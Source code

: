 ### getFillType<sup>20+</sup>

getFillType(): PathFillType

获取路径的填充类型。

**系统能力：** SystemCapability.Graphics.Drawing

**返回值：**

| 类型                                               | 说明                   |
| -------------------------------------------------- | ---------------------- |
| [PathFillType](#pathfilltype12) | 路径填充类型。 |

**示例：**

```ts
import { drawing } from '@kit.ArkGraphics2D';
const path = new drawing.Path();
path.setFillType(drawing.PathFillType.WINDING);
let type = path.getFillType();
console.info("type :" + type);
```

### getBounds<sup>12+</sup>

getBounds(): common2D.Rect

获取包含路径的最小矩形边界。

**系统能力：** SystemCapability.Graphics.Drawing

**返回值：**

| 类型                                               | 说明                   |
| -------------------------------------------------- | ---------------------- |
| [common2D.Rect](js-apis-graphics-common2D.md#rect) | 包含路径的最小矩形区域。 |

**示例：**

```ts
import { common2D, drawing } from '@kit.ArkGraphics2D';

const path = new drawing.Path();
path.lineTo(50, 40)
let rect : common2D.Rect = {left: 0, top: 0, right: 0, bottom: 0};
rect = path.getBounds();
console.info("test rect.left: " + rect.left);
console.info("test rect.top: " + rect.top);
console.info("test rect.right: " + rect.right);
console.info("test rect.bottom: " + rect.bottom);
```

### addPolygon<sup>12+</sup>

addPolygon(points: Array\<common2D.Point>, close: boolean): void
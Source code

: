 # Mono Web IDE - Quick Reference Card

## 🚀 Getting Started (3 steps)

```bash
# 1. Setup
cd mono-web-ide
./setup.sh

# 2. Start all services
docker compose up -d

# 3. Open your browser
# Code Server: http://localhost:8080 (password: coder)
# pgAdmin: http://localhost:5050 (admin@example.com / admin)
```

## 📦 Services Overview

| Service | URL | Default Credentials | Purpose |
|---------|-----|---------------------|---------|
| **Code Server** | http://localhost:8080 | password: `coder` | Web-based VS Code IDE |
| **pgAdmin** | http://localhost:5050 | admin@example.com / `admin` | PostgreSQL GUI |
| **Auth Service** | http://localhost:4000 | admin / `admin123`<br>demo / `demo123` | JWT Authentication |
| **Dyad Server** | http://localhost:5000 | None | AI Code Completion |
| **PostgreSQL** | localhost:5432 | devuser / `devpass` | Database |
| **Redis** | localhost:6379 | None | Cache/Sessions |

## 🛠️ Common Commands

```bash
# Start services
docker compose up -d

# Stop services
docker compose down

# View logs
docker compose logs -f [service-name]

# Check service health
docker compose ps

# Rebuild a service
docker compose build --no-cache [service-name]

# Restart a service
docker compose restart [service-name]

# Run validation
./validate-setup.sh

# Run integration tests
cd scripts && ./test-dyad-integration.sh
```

TASK REQUIREMENTS
The lines from the first of the entries through the line holding "JWT Authentication |" are to be restated word for word, and no others.

RESPONSE BOX
Source code

: ### getFillType<sup>20+</sup>

getFillType(): PathFillType

获取路径的填充类型。

**系统能力：** SystemCapability.Graphics.Drawing

**返回值：**

| 类型                                               | 说明                   |
| -------------------------------------------------- | ---------------------- |
| [PathFillType](#pathfilltype12) | 路径填充类型。 |

**示例：**

```ts
import { drawing } from '@kit.ArkGraphics2D';
const path = new drawing.Path();
path.setFillType(drawing.PathFillType.WINDING);
let type = path.getFillType();
console.info("type :" + type);
```

### getBounds<sup>12+</sup>

getBounds(): common2D.Rect

获取包含路径的最小矩形边界。

**系统能力：** SystemCapability.Graphics.Drawing

**返回值：**

| 类型                                               | 说明                   |
| -------------------------------------------------- | ---------------------- |
| [common2D.Rect](js-apis-graphics-common2D.md#rect) | 包含路径的最小矩形区域。 |

**示例：**

```ts
import { common2D, drawing } from '@kit.ArkGraphics2D';

const path = new drawing.Path();
path.lineTo(50, 40)
let rect : common2D.Rect = {left: 0, top: 0, right: 0, bottom: 0};
rect = path.getBounds();
console.info("test rect.left: " + rect.left);
console.info("test rect.top: " + rect.top);
console.info("test rect.right: " + rect.right);
console.info("test rect.bottom: " + rect.bottom);
```

### addPolygon<sup>12+</sup>

addPolygon(points: Array\<common2D.Point>, close: boolean): void
Source code

: # Mono Web IDE - Quick Reference Card

## 🚀 Getting Started (3 steps)

```bash
# 1. Setup
cd mono-web-ide
./setup.sh

# 2. Start all services
docker compose up -d

# 3. Open your browser
# Code Server: http://localhost:8080 (password: coder)
# pgAdmin: http://localhost:5050 (admin@example.com / admin)
```

## 📦 Services Overview

| Service | URL | Default Credentials | Purpose |
|---------|-----|---------------------|---------|
| **Code Server** | http://localhost:8080 | password: `coder` | Web-based VS Code IDE |
| **pgAdmin** | http://localhost:5050 | admin@example.com / `admin` | PostgreSQL GUI |
| **Auth Service** | http://localhost:4000 | admin / `admin123`<br>demo / `demo123` | JWT Authentication |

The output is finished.